Developing an SEO-Friendly Website: Content Delivery and Search Spider Control (part 3)

1/4/2011 9:17:36 AM

3.4. The canonical tag

In February 2009, Google, Yahoo!, and Microsoft announced a new tag known as the canonical tag. This tag was a new construct designed explicitly for purposes of identifying and dealing with duplicate content. Implementation is very simple and looks like this:

<link rel="canonical" href="http://www.seomoz.org/blog" />

This tag is meant to tell Yahoo!, Bing, and Google that the page in question should be treated as though it were a copy of the URL http://www.seomoz.org/blog and that all of the link and content metrics the engines apply should technically flow back to that URL (see Figure 8).

Figure 8. How search engines look at the canonical tag

The canonical URL tag attribute is similar in many ways to a 301 redirect from an SEO perspective. In essence, you’re telling the engines that multiple pages should be considered as one (which a 301 does), without actually redirecting visitors to the new URL (often saving your development staff trouble). There are some differences, though:

Whereas a 301 redirect points all traffic (bots and human visitors), the canonical URL tag is just for engines, meaning you can still separately track visitors to the unique URL versions.
A 301 is a much stronger signal that multiple pages have a single, canonical source. Although the engines are certainly planning to support this new tag and trust the intent of site owners, there will be limitations. Content analysis and other algorithmic metrics will be applied to ensure that a site owner hasn’t mistakenly or manipulatively applied the tag, and you can certainly expect to see mistaken use of the canonical tag, resulting in the engines maintaining those separate URLs in their indexes .
301s carry cross-domain functionality, meaning you can redirect a page at Domain1.com to Domain2.com and carry over those search engine metrics. This is not the case with the canonical URL tag, which operates exclusively on a single root domain (it will carry over across subfolders and subdomains).
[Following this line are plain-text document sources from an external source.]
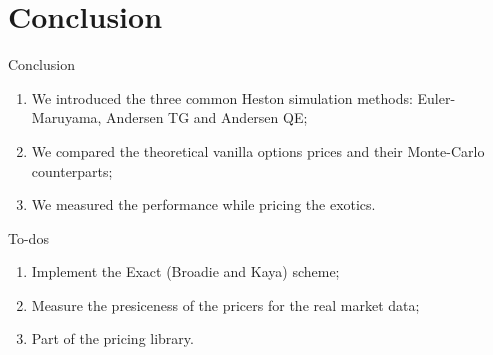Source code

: \documentclass[aspectratio=169]{beamer}
\begin{document}
    \section{Conclusion}
        \begin{frame}{Conclusion}
            \begin{enumerate}
                \item We introduced the three common Heston simulation methods: Euler-Maruyama, Andersen TG and Andersen QE; 
                \item We compared the theoretical vanilla options prices and their Monte-Carlo counterparts;
                \item We measured the performance while pricing the exotics.
            \end{enumerate}
        \end{frame}
        \begin{frame}{To-dos}
            \begin{enumerate}
                \item Implement the Exact (Broadie and Kaya) scheme;
                \item Measure the presiceness of the pricers for the real market data;
                \item Part of the pricing library.
            \end{enumerate}
        \end{frame}
\end{document}
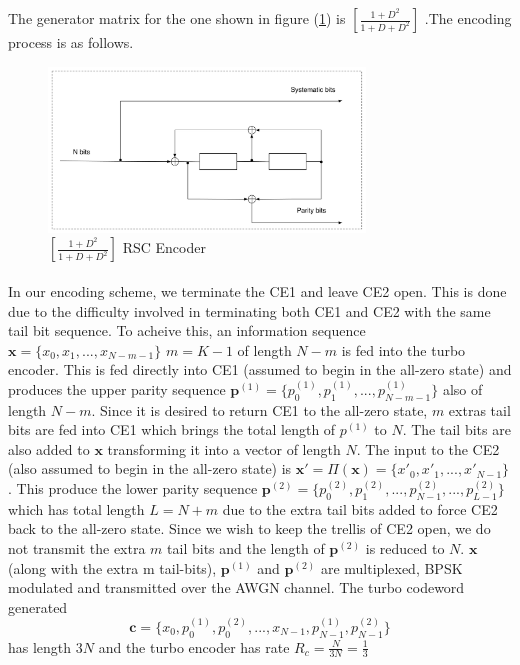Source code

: \documentclass[20 pts]{article}
\begin{document}
 The generator matrix for the one shown in figure (\ref{RSC})
 is $[\frac{1+D^2}{1+D+D^2}]$ .The encoding process is as follows.

\begin{figure}[h!]
\centering
		\includegraphics[width=0.75\textwidth]{RSCExample3.pdf}
		\caption{$[\frac{1+D^2}{1+D+D^2}]$  RSC Encoder}
		\label{RSC}
		\end{figure}

\paragraph{}
In our encoding scheme, we terminate the CE1 and leave CE2 open. This is done due
to the difficulty involved in terminating both CE1 and CE2 with the same tail bit 
sequence.
To acheive this,	
 an information sequence $\mathbf{x}=\{x_0,x_1,...,x_{N-m-1} \} $
$m=K-1$
of length $N-m$ is fed into the turbo encoder. This is fed directly into CE1 (assumed to 
begin in the all-zero state) and produces the upper parity sequence 
$\mathbf{p}^{(1)}=\{p^{(1)}_0,p^{(1)}_1,...,p^{(1)}_{N-m-1} \}$ also of 
length $N-m$. 
Since it is desired to return CE1 to the all-zero state, $m$ extras tail bits 
are fed into CE1 which brings the total length of $p^{(1)}$ to $N$. The tail bits are
also added to $\mathbf{x}$ transforming it into a vector of length $N$.
The input to the CE2 (also assumed to 
begin in the all-zero state) is 
$\mathbf{x'}=\Pi(\mathbf{x})= \{x'_0,x'_1,...,x'_{N-1} \} $. This produce the lower 
parity sequence 
$\mathbf{p}^{(2)}=\{p^{(2)}_0,p^{(2)}_1,...,p^{(2)}_{N-1},...,p^{(2)}_{L-1} \}$
 which has total length $L=N+m$ due to the extra tail bits added to force CE2 back to the
 all-zero state. Since we wish to keep the trellis of CE2 open, we do not transmit the
 extra $m$ tail bits and the length of $\mathbf{p}^{(2)}$ is reduced to $N$.
 $\mathbf{x}$ (along with the extra m tail-bits), $\mathbf{p}^{(1)}$
 and $\mathbf{p}^{(2)}$ are multiplexed, BPSK modulated and transmitted over the
 AWGN channel.
 The turbo codeword generated  
 $$\mathbf{c}=\{x_0,p^{(1)}_0,p^{(2)}_0,...,x_{N-1},p^{(1)}_{N-1},p^{(2)}_{N-1} \} $$ 
 has length $3N$ and the
 turbo encoder has rate $R_c=\frac{N}{3N} = \frac{1}{3}$
 
\end{document}

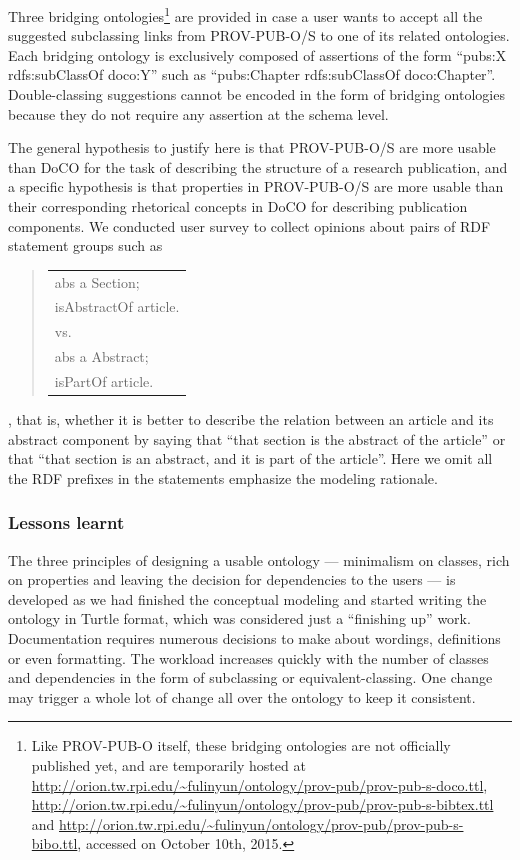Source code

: Three bridging 
ontologies\footnote{Like PROV-PUB-O itself, these bridging ontologies are not officially published yet, and are temporarily hosted at \url{http://orion.tw.rpi.edu/~fulinyun/ontology/prov-pub/prov-pub-s-doco.ttl}, \url{http://orion.tw.rpi.edu/~fulinyun/ontology/prov-pub/prov-pub-s-bibtex.ttl} and 
\url{http://orion.tw.rpi.edu/~fulinyun/ontology/prov-pub/prov-pub-s-bibo.ttl}, accessed on October 10th, 2015.} are provided in case a user wants to accept all the suggested subclassing links from
PROV-PUB-O/S to one of its related ontologies. Each bridging ontology is exclusively composed of assertions of the form ``pubs:X rdfs:subClassOf doco:Y'' 
such as ``pubs:Chapter rdfs:subClassOf doco:Chapter''. Double-classing suggestions cannot be encoded in the form of bridging ontologies because they do 
not require any assertion at the schema level.

The general hypothesis to justify here is that PROV-PUB-O/S are more usable than DoCO for the task of describing the structure of a research publication, and a specific hypothesis is that properties in PROV-PUB-O/S are more usable than their corresponding rhetorical concepts in DoCO for describing publication components. We conducted user survey to collect opinions about pairs of RDF statement groups such as

\begin{quote}
	\begin{tabular}{l}
	abs a Section;\\
	 \hspace{1em}isAbstractOf article.\\
	 \hspace{3em}vs.\\
	abs a Abstract;\\ 
	 \hspace{1em}isPartOf article.
	\end{tabular}
\end{quote}

, that is, whether it is better to describe the relation between an article and its abstract component by saying that ``that section is the abstract of the article'' or that ``that section is an abstract, and it is part of the article''. Here we omit all the RDF prefixes in the statements emphasize the modeling rationale.

\subsubsection{Lessons learnt}
The three principles of designing a usable ontology --- minimalism on classes, rich on properties and leaving the decision for dependencies to the users --- is developed as we had finished the conceptual modeling and started writing the ontology in Turtle format, which was considered just a ``finishing up'' work. Documentation requires numerous decisions to make about wordings, definitions or even formatting. The workload increases quickly with the number of classes and dependencies in the form of subclassing or equivalent-classing. One change may trigger a whole lot of change all over the ontology to keep it consistent.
We will discuss some applications for this tag later in this chapter. In general practice, the best solution is to resolve the duplicate content problems at their core, and eliminate them if you can. This is because the canonical tag is not guaranteed to work. However, it is not always possible to resolve the issues by other means, and the canonical tag provides a very effective backup plan.

3.5. Blocking and cloaking by IP address range

You can customize entire IP addresses or ranges to block particular bots through server-side restrictions on IPs. Most of the major engines crawl from a limited number of IP ranges, making it possible to identify them and restrict access. This technique is, ironically, popular with webmasters who mistakenly assume that search engine spiders are spammers attempting to steal their content, and thus block the IP ranges to restrict access and save bandwidth. Use caution when blocking bots, and make sure you’re not restricting access to a spider that could bring benefits, either from search traffic or from link attribution.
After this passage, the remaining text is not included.